§ Input:
^^^^^^^^^^^^^^^^

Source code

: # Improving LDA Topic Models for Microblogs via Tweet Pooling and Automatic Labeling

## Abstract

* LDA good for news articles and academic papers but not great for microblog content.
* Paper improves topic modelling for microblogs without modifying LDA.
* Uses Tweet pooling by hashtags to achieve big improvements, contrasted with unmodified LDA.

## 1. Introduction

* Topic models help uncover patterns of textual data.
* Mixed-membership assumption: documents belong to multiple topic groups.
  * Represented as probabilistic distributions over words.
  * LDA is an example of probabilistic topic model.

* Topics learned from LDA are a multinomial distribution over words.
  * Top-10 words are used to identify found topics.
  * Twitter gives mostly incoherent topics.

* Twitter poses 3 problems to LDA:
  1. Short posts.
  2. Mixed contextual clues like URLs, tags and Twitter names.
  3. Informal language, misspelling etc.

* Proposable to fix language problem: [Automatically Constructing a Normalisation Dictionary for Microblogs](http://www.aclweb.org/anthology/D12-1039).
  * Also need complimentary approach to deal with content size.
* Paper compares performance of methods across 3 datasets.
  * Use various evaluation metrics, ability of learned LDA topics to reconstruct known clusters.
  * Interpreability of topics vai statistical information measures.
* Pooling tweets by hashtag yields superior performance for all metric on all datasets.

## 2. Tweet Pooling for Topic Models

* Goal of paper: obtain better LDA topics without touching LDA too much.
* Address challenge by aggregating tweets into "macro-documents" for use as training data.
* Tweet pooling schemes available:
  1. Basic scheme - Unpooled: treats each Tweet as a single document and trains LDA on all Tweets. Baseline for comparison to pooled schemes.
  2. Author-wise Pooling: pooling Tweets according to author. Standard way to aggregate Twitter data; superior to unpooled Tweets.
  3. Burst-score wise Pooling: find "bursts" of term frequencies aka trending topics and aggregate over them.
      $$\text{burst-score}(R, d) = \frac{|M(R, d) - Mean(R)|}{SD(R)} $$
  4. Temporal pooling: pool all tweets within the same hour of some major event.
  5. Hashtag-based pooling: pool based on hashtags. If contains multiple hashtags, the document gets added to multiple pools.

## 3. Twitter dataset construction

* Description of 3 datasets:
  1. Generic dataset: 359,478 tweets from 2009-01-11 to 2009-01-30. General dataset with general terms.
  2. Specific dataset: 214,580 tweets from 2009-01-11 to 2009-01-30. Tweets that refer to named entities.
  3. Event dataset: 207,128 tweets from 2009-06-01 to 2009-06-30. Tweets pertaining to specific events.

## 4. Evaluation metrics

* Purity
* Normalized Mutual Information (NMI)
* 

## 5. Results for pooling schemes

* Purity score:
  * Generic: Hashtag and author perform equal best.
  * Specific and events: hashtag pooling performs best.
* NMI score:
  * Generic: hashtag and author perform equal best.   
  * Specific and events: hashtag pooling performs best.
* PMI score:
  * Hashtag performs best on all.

^^^^^^^^^^^^^^^^

§ Exercise brief: Each line of the data must be written out exactly as it appears.

§ Answer section:
Source code

: # Improving LDA Topic Models for Microblogs via Tweet Pooling and Automatic Labeling

## Abstract

* LDA good for news articles and academic papers but not great for microblog content.
* Paper improves topic modelling for microblogs without modifying LDA.
* Uses Tweet pooling by hashtags to achieve big improvements, contrasted with unmodified LDA.

## 1. Introduction

* Topic models help uncover patterns of textual data.
* Mixed-membership assumption: documents belong to multiple topic groups.
  * Represented as probabilistic distributions over words.
  * LDA is an example of probabilistic topic model.

* Topics learned from LDA are a multinomial distribution over words.
  * Top-10 words are used to identify found topics.
  * Twitter gives mostly incoherent topics.

* Twitter poses 3 problems to LDA:
  1. Short posts.
  2. Mixed contextual clues like URLs, tags and Twitter names.
  3. Informal language, misspelling etc.

* Proposable to fix language problem: [Automatically Constructing a Normalisation Dictionary for Microblogs](http://www.aclweb.org/anthology/D12-1039).
  * Also need complimentary approach to deal with content size.
* Paper compares performance of methods across 3 datasets.
  * Use various evaluation metrics, ability of learned LDA topics to reconstruct known clusters.
  * Interpreability of topics vai statistical information measures.
* Pooling tweets by hashtag yields superior performance for all metric on all datasets.

## 2. Tweet Pooling for Topic Models

* Goal of paper: obtain better LDA topics without touching LDA too much.
* Address challenge by aggregating tweets into "macro-documents" for use as training data.
* Tweet pooling schemes available:
  1. Basic scheme - Unpooled: treats each Tweet as a single document and trains LDA on all Tweets. Baseline for comparison to pooled schemes.
  2. Author-wise Pooling: pooling Tweets according to author. Standard way to aggregate Twitter data; superior to unpooled Tweets.
  3. Burst-score wise Pooling: find "bursts" of term frequencies aka trending topics and aggregate over them.
      $$\text{burst-score}(R, d) = \frac{|M(R, d) - Mean(R)|}{SD(R)} $$
  4. Temporal pooling: pool all tweets within the same hour of some major event.
  5. Hashtag-based pooling: pool based on hashtags. If contains multiple hashtags, the document gets added to multiple pools.

## 3. Twitter dataset construction

* Description of 3 datasets:
  1. Generic dataset: 359,478 tweets from 2009-01-11 to 2009-01-30. General dataset with general terms.
  2. Specific dataset: 214,580 tweets from 2009-01-11 to 2009-01-30. Tweets that refer to named entities.
  3. Event dataset: 207,128 tweets from 2009-06-01 to 2009-06-30. Tweets pertaining to specific events.

## 4. Evaluation metrics

* Purity
* Normalized Mutual Information (NMI)
* 

## 5. Results for pooling schemes

* Purity score:
  * Generic: Hashtag and author perform equal best.
  * Specific and events: hashtag pooling performs best.
* NMI score:
  * Generic: hashtag and author perform equal best.   
  * Specific and events: hashtag pooling performs best.
* PMI score:
  * Hashtag performs best on all.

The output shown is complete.